*** Opening of Entries shown ***

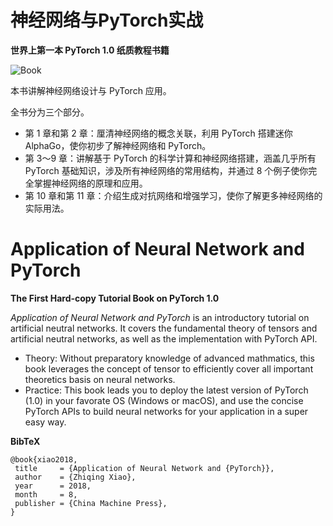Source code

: # 神经网络与PyTorch实战 

**世界上第一本 PyTorch 1.0 纸质教程书籍**

![Book](http://www.cmpbook.com/data/stackroom/6/605771.jpg)

本书讲解神经网络设计与 PyTorch 应用。

全书分为三个部分。
- 第 1 章和第 2 章：厘清神经网络的概念关联，利用 PyTorch 搭建迷你 AlphaGo，使你初步了解神经网络和 PyTorch。
- 第 3～9 章：讲解基于 PyTorch 的科学计算和神经网络搭建，涵盖几乎所有 PyTorch 基础知识，涉及所有神经网络的常用结构，并通过 8 个例子使你完全掌握神经网络的原理和应用。
- 第 10 章和第 11 章：介绍生成对抗网络和增强学习，使你了解更多神经网络的实际用法。

# Application of Neural Network and PyTorch

**The First Hard-copy Tutorial Book on PyTorch 1.0**

_Application of Neural Network and PyTorch_ is an introductory tutorial on artificial neutral networks. It covers the fundamental theory of tensors and artificial neutral networks, as well as the implementation with PyTorch API.
- Theory: Without preparatory knowledge of advanced mathmatics, this book leverages the concept of tensor to efficiently cover all important theoretics basis on neural networks.
- Practice: This book leads you to deploy the latest version of PyTorch (1.0) in your favorate OS (Windows or macOS), and use the concise PyTorch APIs to build neural networks for your application in a super easy way.



**BibTeX**

    @book{xiao2018,
     title     = {Application of Neural Network and {PyTorch}},
     author    = {Zhiqing Xiao},
     year      = 2018,
     month     = 8,
     publisher = {China Machine Press},
    }
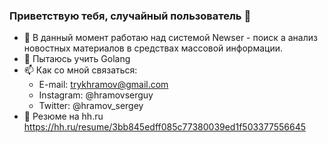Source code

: ### Приветствую тебя, случайный пользователь 👋

- 🔭 В данный момент работаю над системой Newser - поиск а анализ новостных материалов в средствах массовой информации.
- 🌱 Пытаюсь учить Golang
- 📫 Как со мной связаться: 
  - E-mail: trykhramov@gmail.com
  - Instagram: @hramovserguy
  - Twitter: @hramov_sergey
- :calling: Резюме на hh.ru https://hh.ru/resume/3bb845edff085c77380039ed1f503377556645
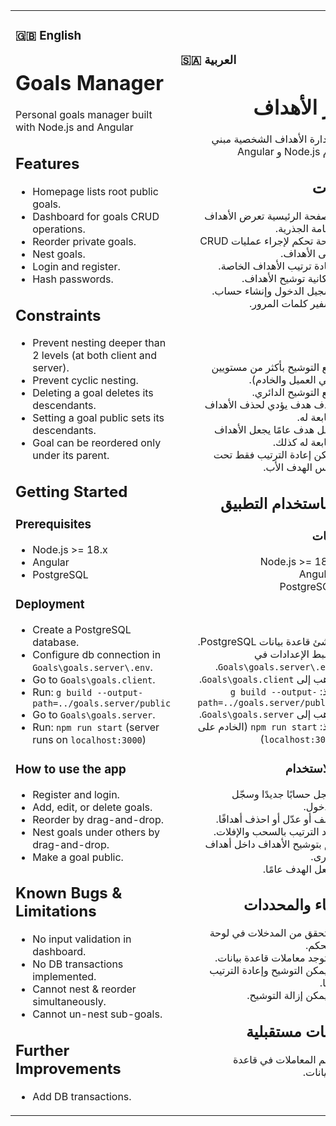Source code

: <table>
<tr>
<td>

### 🇬🇧 English

# Goals Manager

Personal goals manager built with Node.js and Angular

## Features

- Homepage lists root public goals.
- Dashboard for goals CRUD operations.
- Reorder private goals.
- Nest goals.
- Login and register.
- Hash passwords.

## Constraints

- Prevent nesting deeper than 2 levels (at both client and server).
- Prevent cyclic nesting.
- Deleting a goal deletes its descendants.
- Setting a goal public sets its descendants.
- Goal can be reordered only under its parent.

## Getting Started

### Prerequisites

- Node.js >= 18.x  
- Angular  
- PostgreSQL

### Deployment

- Create a PostgreSQL database.
- Configure db connection in `Goals\goals.server\.env`.
- Go to `Goals\goals.client`.
- Run: `g build --output-path=../goals.server/public`
- Go to `Goals\goals.server`.
- Run: `npm run start` (server runs on `localhost:3000`)

### How to use the app

- Register and login.
- Add, edit, or delete goals.
- Reorder by drag-and-drop.
- Nest goals under others by drag-and-drop.
- Make a goal public.

## Known Bugs & Limitations

- No input validation in dashboard.
- No DB transactions implemented.
- Cannot nest & reorder simultaneously.
- Cannot un-nest sub-goals.

## Further Improvements

- Add DB transactions.

</td>
<td>

### 🇸🇦 العربية

<div dir="rtl">

# مدير الأهداف

تطبيق لإدارة الأهداف الشخصية مبني باستخدام Node.js و Angular

## الميزات

- الصفحة الرئيسية تعرض الأهداف العامة الجذرية.
- لوحة تحكم لإجراء عمليات CRUD على الأهداف.
- إعادة ترتيب الأهداف الخاصة.
- إمكانية توشيح الأهداف.
- تسجيل الدخول وإنشاء حساب.
- تشفير كلمات المرور.

## القيود

- منع التوشيح بأكثر من مستويين (في العميل والخادم).
- منع التوشيح الدائري.
- حذف هدف يؤدي لحذف الأهداف التابعة له.
- جعل هدف عامًا يجعل الأهداف التابعة له كذلك.
- يمكن إعادة الترتيب فقط تحت نفس الهدف الأب.

## البدء باستخدام التطبيق

### المتطلبات

- Node.js >= 18.x  
- Angular  
- PostgreSQL

### النشر

- أنشئ قاعدة بيانات PostgreSQL.
- اضبط الإعدادات في `Goals\goals.server\.env`.
- اذهب إلى `Goals\goals.client`.
- نفّذ: `g build --output-path=../goals.server/public`
- اذهب إلى `Goals\goals.server`.
- نفّذ: `npm run start` (الخادم على `localhost:3000`)

### كيفية الاستخدام

- سجل حسابًا جديدًا وسجّل الدخول.
- أضف أو عدّل أو احذف أهدافًا.
- أعد الترتيب بالسحب والإفلات.
- قم بتوشيح الأهداف داخل أهداف أخرى.
- اجعل الهدف عامًا.

## الأخطاء والمحددات

- لا تحقق من المدخلات في لوحة التحكم.
- لا توجد معاملات قاعدة بيانات.
- لا يمكن التوشيح وإعادة الترتيب معًا.
- لا يمكن إزالة التوشيح.

## تحسينات مستقبلية

- دعم المعاملات في قاعدة البيانات.

</div>

</td>
</tr>
</table>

*** Close of Entries shown ***

● Problem requirements: Retype the data word for word and keep the pictures out of it.

● Solved exercise:
Source code

: # 神经网络与PyTorch实战 

**世界上第一本 PyTorch 1.0 纸质教程书籍**

![Book](http://www.cmpbook.com/data/stackroom/6/605771.jpg)

本书讲解神经网络设计与 PyTorch 应用。

全书分为三个部分。
- 第 1 章和第 2 章：厘清神经网络的概念关联，利用 PyTorch 搭建迷你 AlphaGo，使你初步了解神经网络和 PyTorch。
- 第 3～9 章：讲解基于 PyTorch 的科学计算和神经网络搭建，涵盖几乎所有 PyTorch 基础知识，涉及所有神经网络的常用结构，并通过 8 个例子使你完全掌握神经网络的原理和应用。
- 第 10 章和第 11 章：介绍生成对抗网络和增强学习，使你了解更多神经网络的实际用法。

# Application of Neural Network and PyTorch

**The First Hard-copy Tutorial Book on PyTorch 1.0**

_Application of Neural Network and PyTorch_ is an introductory tutorial on artificial neutral networks. It covers the fundamental theory of tensors and artificial neutral networks, as well as the implementation with PyTorch API.
- Theory: Without preparatory knowledge of advanced mathmatics, this book leverages the concept of tensor to efficiently cover all important theoretics basis on neural networks.
- Practice: This book leads you to deploy the latest version of PyTorch (1.0) in your favorate OS (Windows or macOS), and use the concise PyTorch APIs to build neural networks for your application in a super easy way.



**BibTeX**

    @book{xiao2018,
     title     = {Application of Neural Network and {PyTorch}},
     author    = {Zhiqing Xiao},
     year      = 2018,
     month     = 8,
     publisher = {China Machine Press},
    }
Source code

: ### Приветствую тебя, случайный пользователь 👋

- 🔭 В данный момент работаю над системой Newser - поиск а анализ новостных материалов в средствах массовой информации.
- 🌱 Пытаюсь учить Golang
- 📫 Как со мной связаться: 
  - E-mail: trykhramov@gmail.com
  - Instagram: @hramovserguy
  - Twitter: @hramov_sergey
- :calling: Резюме на hh.ru https://hh.ru/resume/3bb845edff085c77380039ed1f503377556645
Source code

: <table>
<tr>
<td>

### 🇬🇧 English

# Goals Manager

Personal goals manager built with Node.js and Angular

## Features

- Homepage lists root public goals.
- Dashboard for goals CRUD operations.
- Reorder private goals.
- Nest goals.
- Login and register.
- Hash passwords.

## Constraints

- Prevent nesting deeper than 2 levels (at both client and server).
- Prevent cyclic nesting.
- Deleting a goal deletes its descendants.
- Setting a goal public sets its descendants.
- Goal can be reordered only under its parent.

## Getting Started

### Prerequisites

- Node.js >= 18.x  
- Angular  
- PostgreSQL

### Deployment

- Create a PostgreSQL database.
- Configure db connection in `Goals\goals.server\.env`.
- Go to `Goals\goals.client`.
- Run: `g build --output-path=../goals.server/public`
- Go to `Goals\goals.server`.
- Run: `npm run start` (server runs on `localhost:3000`)

### How to use the app

- Register and login.
- Add, edit, or delete goals.
- Reorder by drag-and-drop.
- Nest goals under others by drag-and-drop.
- Make a goal public.

## Known Bugs & Limitations

- No input validation in dashboard.
- No DB transactions implemented.
- Cannot nest & reorder simultaneously.
- Cannot un-nest sub-goals.

## Further Improvements

- Add DB transactions.

</td>
<td>

### 🇸🇦 العربية

<div dir="rtl">

# مدير الأهداف

تطبيق لإدارة الأهداف الشخصية مبني باستخدام Node.js و Angular

## الميزات

- الصفحة الرئيسية تعرض الأهداف العامة الجذرية.
- لوحة تحكم لإجراء عمليات CRUD على الأهداف.
- إعادة ترتيب الأهداف الخاصة.
- إمكانية توشيح الأهداف.
- تسجيل الدخول وإنشاء حساب.
- تشفير كلمات المرور.

## القيود

- منع التوشيح بأكثر من مستويين (في العميل والخادم).
- منع التوشيح الدائري.
- حذف هدف يؤدي لحذف الأهداف التابعة له.
- جعل هدف عامًا يجعل الأهداف التابعة له كذلك.
- يمكن إعادة الترتيب فقط تحت نفس الهدف الأب.

## البدء باستخدام التطبيق

### المتطلبات

- Node.js >= 18.x  
- Angular  
- PostgreSQL

### النشر

- أنشئ قاعدة بيانات PostgreSQL.
- اضبط الإعدادات في `Goals\goals.server\.env`.
- اذهب إلى `Goals\goals.client`.
- نفّذ: `g build --output-path=../goals.server/public`
- اذهب إلى `Goals\goals.server`.
- نفّذ: `npm run start` (الخادم على `localhost:3000`)

### كيفية الاستخدام

- سجل حسابًا جديدًا وسجّل الدخول.
- أضف أو عدّل أو احذف أهدافًا.
- أعد الترتيب بالسحب والإفلات.
- قم بتوشيح الأهداف داخل أهداف أخرى.
- اجعل الهدف عامًا.

## الأخطاء والمحددات

- لا تحقق من المدخلات في لوحة التحكم.
- لا توجد معاملات قاعدة بيانات.
- لا يمكن التوشيح وإعادة الترتيب معًا.
- لا يمكن إزالة التوشيح.

## تحسينات مستقبلية

- دعم المعاملات في قاعدة البيانات.

</div>

</td>
</tr>
</table>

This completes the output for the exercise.